Correlation Between Global Indemnity and Progressive Corp
Can any of the company-specific risk be diversified away by investing in both Global Indemnity and Progressive Corp at the same time? Although using a correlation coefficient on its own may not help to predict future stock returns, this module helps to understand the diversifiable risk of combining Global Indemnity and Progressive Corp into the same portfolio, which is an essential part of the fundamental portfolio management process.
By analyzing existing cross correlation between Global Indemnity PLC and Progressive Corp, you can compare the effects of market volatilities on Global Indemnity and Progressive Corp and check how they will diversify away market risk if combined in the same portfolio for a given time horizon. You can also utilize pair trading strategies of matching a long position in Global Indemnity with a short position of Progressive Corp. Check out your portfolio center. Please also check ongoing floating volatility patterns of Global Indemnity and Progressive Corp.
Diversification Opportunities for Global Indemnity and Progressive Corp
0.32 | Correlation Coefficient |
Weak diversification
The 3 months correlation between Global and Progressive is 0.32. Overlapping area represents the amount of risk that can be diversified away by holding Global Indemnity PLC and Progressive Corp in the same portfolio, assuming nothing else is changed. The correlation between historical prices or returns on Progressive Corp and Global Indemnity is a relative statistical measure of the degree to which these equity instruments tend to move together. The correlation coefficient measures the extent to which returns on Global Indemnity PLC are associated (or correlated) with Progressive Corp. Values of the correlation coefficient range from -1 to +1, where. The correlation of zero (0) is possible when the price movement of Progressive Corp has no effect on the direction of Global Indemnity i.e., Global Indemnity and Progressive Corp go up and down completely randomly.
Pair Corralation between Global Indemnity and Progressive Corp
Given the investment horizon of 90 days Global Indemnity PLC is expected to generate 0.98 times more return on investment than Progressive Corp. However, Global Indemnity PLC is 1.02 times less risky than Progressive Corp. It trades about 0.23 of its potential returns per unit of risk. Progressive Corp is currently generating about -0.23 per unit of risk.
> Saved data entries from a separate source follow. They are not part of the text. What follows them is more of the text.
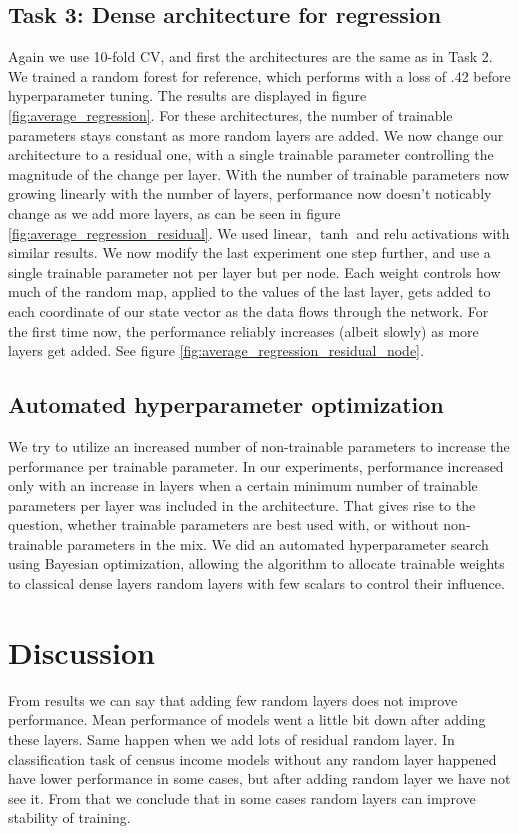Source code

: \documentclass[]{article}
\begin{document}
\begin{multicols}{2}
	\subsection*{Task 3: Dense architecture for regression}
	Again we use 10-fold CV, and first the architectures are the same as in Task 2. We trained a random forest for reference, which performs with a loss of .42 before hyperparameter tuning. The results are displayed in figure \ref{fig:average_regression}. For these architectures, the number of trainable parameters stays constant as more random layers are added. We now change our architecture to a residual one, with a single trainable parameter controlling the magnitude of the change per layer. With the number of trainable parameters now growing linearly with the number of layers, performance now doesn't noticably change as we add more layers, as can be seen in figure \ref{fig:average_regression_residual}. We used linear, $\tanh$ and relu activations with similar results. We now modify the last experiment one step further, and use a single trainable parameter not per layer but per node. Each weight controls how much of the random map, applied to the values of the last layer, gets added to each coordinate of our state vector as the data flows through the network. For the first time now, the performance reliably increases (albeit slowly) as more layers get added. See figure \ref{fig:average_regression_residual_node}.
	
	\subsection*{Automated hyperparameter optimization}
	We try to utilize an increased number of non-trainable parameters to increase the performance per trainable parameter. In our experiments, performance increased only with an increase in layers when a certain minimum number of trainable parameters per layer was included in the architecture. That gives rise to the question, whether trainable parameters are best used with, or without non-trainable parameters in the mix. We did an automated hyperparameter search using Bayesian optimization, allowing the algorithm to allocate trainable weights to classical dense layers random layers with few scalars to control their influence.
	
	
	\section{Discussion}
	From results we can say that adding few random layers does not improve performance. Mean performance of models went a little bit down after adding these layers. Same happen when we add lots of residual random layer. In classification task of census income models without any random layer happened have lower performance in some cases, but after adding random layer we have not see it. From that we conclude that in some cases random layers can improve stability of training.
	

\end{multicols}
\end{document}
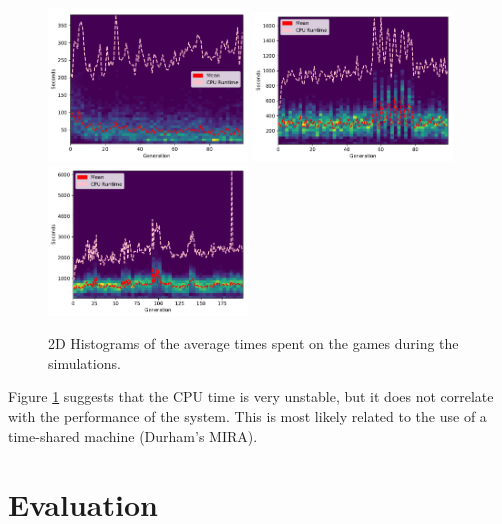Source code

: \documentclass[12pt,a4paper]{article}
\begin{document}
            \begin{figure}[!ht]
                \centering
                \includegraphics[width=53mm]{images/results/1ply/simulation_timings.pdf}
                \includegraphics[width=53mm]{images/results/3ply/simulation_timings.pdf}
                \includegraphics[width=53mm]{images/results/6ply/simulation_timings.pdf}
                \caption{2D Histograms of the average times spent on the games during the simulations. \label{chart_cpu_times}}
            \end{figure}

            Figure \ref{chart_cpu_times} suggests that the CPU time is very unstable, but it does not correlate with the performance of the system. This is most likely related to the use of a  time-shared machine (Durham's MIRA). 

\section{Evaluation}
 
\end{document}
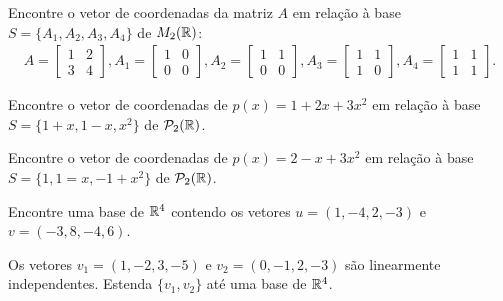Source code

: \documentclass[12pt]{exam}
\begin{document}
    \begin{exercicio}
        Encontre o vetor de coordenadas da matriz $A$ em relação à base $S = \{A_1, A_2, A_3, A_4\}$ de $M_2(\mathbb{R})$:
        \begin{align*}
            A = \begin{bmatrix}
                1 & 2\\
                3 & 4
            \end{bmatrix},
            A_1 = \begin{bmatrix}
                1 & 0\\
                0 & 0
            \end{bmatrix},
            A_2 = \begin{bmatrix}
                1 & 1\\
                0 & 0
            \end{bmatrix},
            A_3 = \begin{bmatrix}
                1 & 1\\
                1 & 0
            \end{bmatrix},
            A_4 = \begin{bmatrix}
                1 & 1\\
                1 & 1
            \end{bmatrix}.
        \end{align*}
    \end{exercicio}

    \begin{exercicio}
        Encontre o vetor de coordenadas de $p(x) = 1 + 2x + 3x^2$ em relação à base $S = \{1 + x, 1 - x, x^2\}$ de $\mathcal{P}_2(\mathbb{R})$.
    \end{exercicio}

    \begin{exercicio}
        Encontre o vetor de coordenadas de $p(x) = 2 - x + 3x^2$ em relação à base $S = \{1, 1 = x, -1 + x^2\}$ de $\mathcal{P}_2(\mathbb{R})$.
    \end{exercicio}

    \begin{exercicio}
        Encontre uma base de $\mathbb{R}^4$ contendo os vetores $u = (1, -4, 2, -3)$ e $v = (-3, 8, -4, 6)$.
    \end{exercicio}

    \begin{exercicio}
        Os vetores $v_1 = (1, -2, 3, -5)$ e $v_2 = (0, -1, 2, -3)$ são linearmente independentes. Estenda $\{v_1, v_2\}$ até uma base de $\mathbb{R}^4$.
    \end{exercicio}
\end{document}
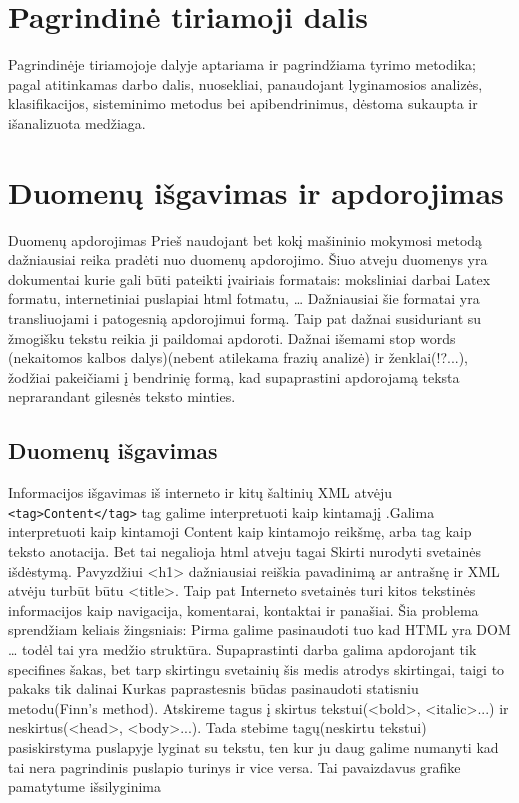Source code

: \documentclass{VUMIFInfKursinis}
\begin{document}
\section{Pagrindinė tiriamoji dalis}
Pagrindinėje tiriamojoje dalyje aptariama ir pagrindžiama tyrimo metodika;
pagal atitinkamas darbo dalis, nuosekliai, panaudojant lyginamosios analizės,
klasifikacijos, sisteminimo metodus bei apibendrinimus, dėstoma sukaupta ir
išanalizuota medžiaga.

\section{Duomenų išgavimas ir apdorojimas}
Duomenų apdorojimas
	Prieš naudojant bet kokį mašininio mokymosi metodą dažniausiai reika pradėti nuo duomenų apdorojimo. Šiuo atveju duomenys yra dokumentai kurie gali būti pateikti įvairiais formatais: moksliniai darbai Latex formatu, internetiniai puslapiai html fotmatu, … Dažniausiai šie formatai yra transliuojami i patogesnią apdorojimui formą. Taip pat dažnai susiduriant su žmogišku tekstu reikia ji paildomai apdoroti. Dažnai išemami stop words (nekaitomos kalbos dalys)(nebent atilekama frazių analizė) ir ženklai(!?...), žodžiai pakeičiami į bendrinię formą, kad supaprastini apdorojamą teksta neprarandant gilesnės teksto minties. 
\subsection{Duomenų išgavimas}
Informacijos išgavimas iš interneto ir kitų šaltinių
	XML atvėju \texttt{<tag>Content</tag>} tag galime interpretuoti kaip kintamajį .Galima interpretuoti kaip  kintamoji Content kaip kintamojo reikšmę, arba tag kaip teksto anotacija. Bet tai negalioja html atveju tagai Skirti nurodyti svetainės išdėstymą. Pavyzdžiui <h1> dažniausiai reiškia pavadinimą ar antrašnę ir XML atvėju turbūt būtu <title>. Taip pat Interneto svetainės turi  kitos tekstinės informacijos kaip navigacija, komentarai, kontaktai ir panašiai. Šia problema sprendžiam keliais žingsniais:
Pirma galime pasinaudoti tuo kad HTML yra DOM … todėl tai yra medžio struktūra. Supaprastinti darba galima apdorojant tik specifines šakas, bet tarp skirtingu svetainių šis medis atrodys skirtingai, taigi to pakaks tik dalinai
Kurkas paprastesnis būdas pasinaudoti statisniu metodu(Finn’s method). Atskireme tagus į skirtus tekstui(<bold>, <italic>...) ir neskirtus(<head>, <body>...). Tada stebime tagų(neskirtu tekstui) pasiskirstyma puslapyje lyginat su tekstu, ten kur ju daug galime numanyti kad tai nera pagrindinis puslapio turinys ir vice versa. Tai pavaizdavus grafike pamatytume išsilyginima
\end{document}
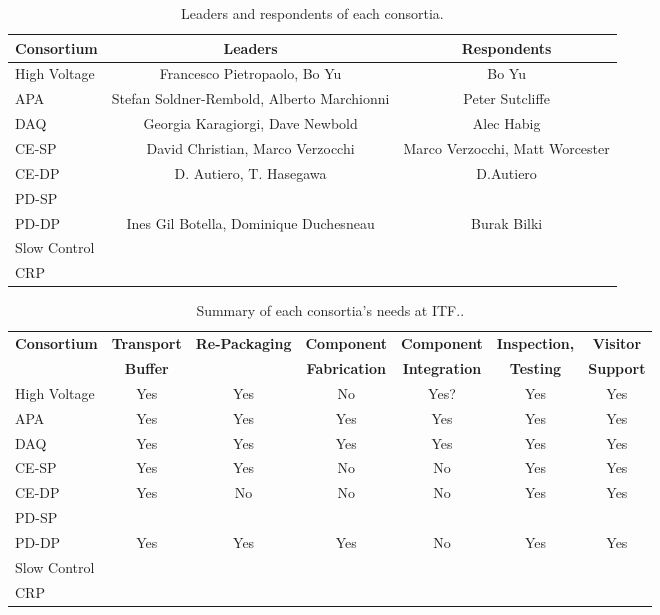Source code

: \begin{table}[htbp]
\caption{Leaders and respondents of each consortia.}
\label{table:leders}
\begin{center}
\begin{tabular}{|l|c|c|} 
\hline
{\bf Consortium} & {\bf Leaders} &{\bf Respondents} \\
\hline
High Voltage & Francesco Pietropaolo, Bo Yu & Bo Yu \\ 
\hline
APA & Stefan Soldner-Rembold, Alberto Marchionni & Peter Sutcliffe \\ 
\hline
DAQ & Georgia Karagiorgi, Dave Newbold & Alec Habig \\ 
\hline
CE-SP & David Christian, Marco Verzocchi  & Marco Verzocchi, Matt Worcester\\ 
\hline
CE-DP & D. Autiero, T. Hasegawa &  D.Autiero  \\ 
\hline
PD-SP & & \\ 
\hline
PD-DP & Ines Gil Botella, Dominique Duchesneau & Burak Bilki \\ 
\hline
Slow Control & &   \\ 
\hline
CRP & &  \\   
\hline
\end{tabular}
\end{center}
\end{table}

\begin{table}[htbp]
\caption{Summary of each consortia's needs at ITF..}
\label{table:responses}
\begin{center}
\scalebox{0.95}
{
\begin{tabular}{|l|c|c|c|c|c|c| } 
\hline
{\bf Consortium} & {\bf Transport} &{\bf Re-Packaging}&{\bf Component}
&{\bf Component}&{\bf Inspection,}&{\bf Visitor} \\
 & {\bf Buffer} &{\bf }&{\bf Fabrication}
&{\bf Integration}&{\bf Testing}&{\bf Support} \\
\hline 
High Voltage & Yes & Yes & No & Yes? & Yes & Yes \\ 
\hline
APA & Yes & Yes & Yes & Yes & Yes & Yes \\ 
\hline
DAQ & Yes & Yes & Yes & Yes & Yes & Yes \\ 
\hline
CE-SP & Yes & Yes & No & No & Yes & Yes \\ 
\hline
CE-DP & Yes & No & No & No & Yes & Yes \\ 
\hline
PD-SP & & & & & &  \\ 
\hline
PD-DP & Yes & Yes & Yes & No & Yes & Yes \\ 
\hline
Slow Control & & & & & &  \\ 
\hline
CRP & & & & & &  \\   
\hline
\end{tabular}
}
\end{center}
\end{table}

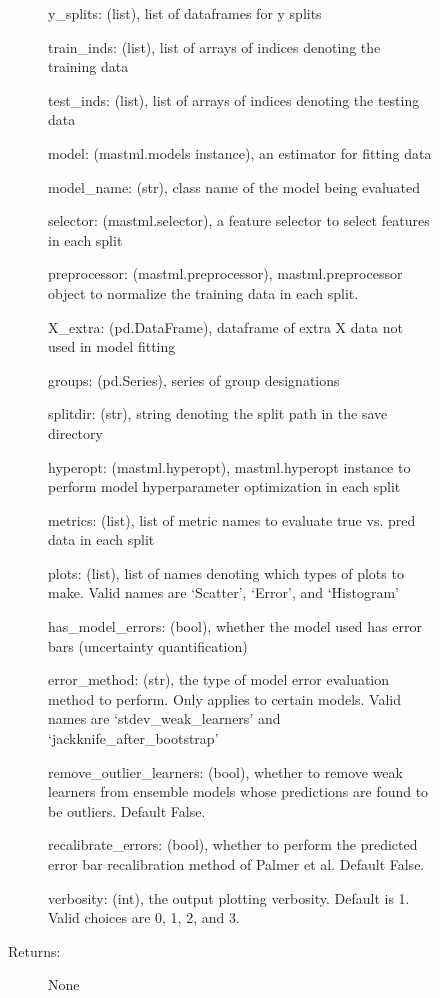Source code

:\documentclass[letterpaper,10pt,english]{sphinxmanual}
\begin{document}
\begin{fulllineitems}
\begin{description}
\begin{description}
\begin{description}
y\_splits: (list), list of dataframes for y splits

train\_inds: (list), list of arrays of indices denoting the training data

test\_inds: (list), list of arrays of indices denoting the testing data

model: (mastml.models instance), an estimator for fitting data

model\_name: (str), class name of the model being evaluated

selector: (mastml.selector), a feature selector to select features in each split

preprocessor: (mastml.preprocessor), mastml.preprocessor object to normalize the training data in each split.

X\_extra: (pd.DataFrame), dataframe of extra X data not used in model fitting

groups: (pd.Series), series of group designations

splitdir: (str), string denoting the split path in the save directory

hyperopt: (mastml.hyperopt), mastml.hyperopt instance to perform model hyperparameter optimization in each split

metrics: (list), list of metric names to evaluate true vs. pred data in each split

plots: (list), list of names denoting which types of plots to make. Valid names are ‘Scatter’, ‘Error’, and ‘Histogram’

has\_model\_errors: (bool), whether the model used has error bars (uncertainty quantification)

error\_method: (str), the type of model error evaluation method to perform. Only applies to certain models. Valid names are ‘stdev\_weak\_learners’ and ‘jackknife\_after\_bootstrap’

remove\_outlier\_learners: (bool), whether to remove weak learners from ensemble models whose predictions are found to be outliers. Default False.

recalibrate\_errors: (bool), whether to perform the predicted error bar recalibration method of Palmer et al. Default False.

verbosity: (int), the output plotting verbosity. Default is 1. Valid choices are 0, 1, 2, and 3.

\item[{Returns:}] \leavevmode
None

\end{description}


\end{description}
\end{description}
\end{fulllineitems}
\end{document}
If you would invest 3,433 in Global Indemnity PLC on September 12, 2024 and sell it today you would earn a total of 217.00 from holding Global Indemnity PLC or generate 6.32% return on investment over 90 days.
Time Period | 3 Months [change] |
Direction | Moves Together |
Strength | Very Weak |
Accuracy | 100.0% |
Values | Daily Returns |
Global Indemnity PLC vs. Progressive Corp
Performance |
Timeline |
Global Indemnity PLC |
Progressive Corp |
Global Indemnity and Progressive Corp Volatility Contrast
Predicted Return Density |
Returns |
Pair Trading with Global Indemnity and Progressive Corp
The main advantage of trading using opposite Global Indemnity and Progressive Corp positions is that it hedges away some unsystematic risk. Because of two separate transactions, even if Global Indemnity position performs unexpectedly, Progressive Corp can make up some of the losses. Pair trading also minimizes risk from directional movements in the market. For example, if an entire industry or sector drops because of unexpected headlines, the short position in Progressive Corp will offset losses from the drop in Progressive Corp's long position.Global Indemnity vs. Aeye Inc | Global Indemnity vs. Ep Emerging Markets | Global Indemnity vs. LiCycle Holdings Corp | Global Indemnity vs. SEI Investments |
Progressive Corp vs. The Travelers Companies | Progressive Corp vs. Chubb | Progressive Corp vs. Cincinnati Financial | Progressive Corp vs. W R Berkley |
Check out your portfolio center.Note that this page's information should be used as a complementary analysis to find the right mix of equity instruments to add to your existing portfolios or create a brand new portfolio. You can also try the Odds Of Bankruptcy module to get analysis of equity chance of financial distress in the next 2 years.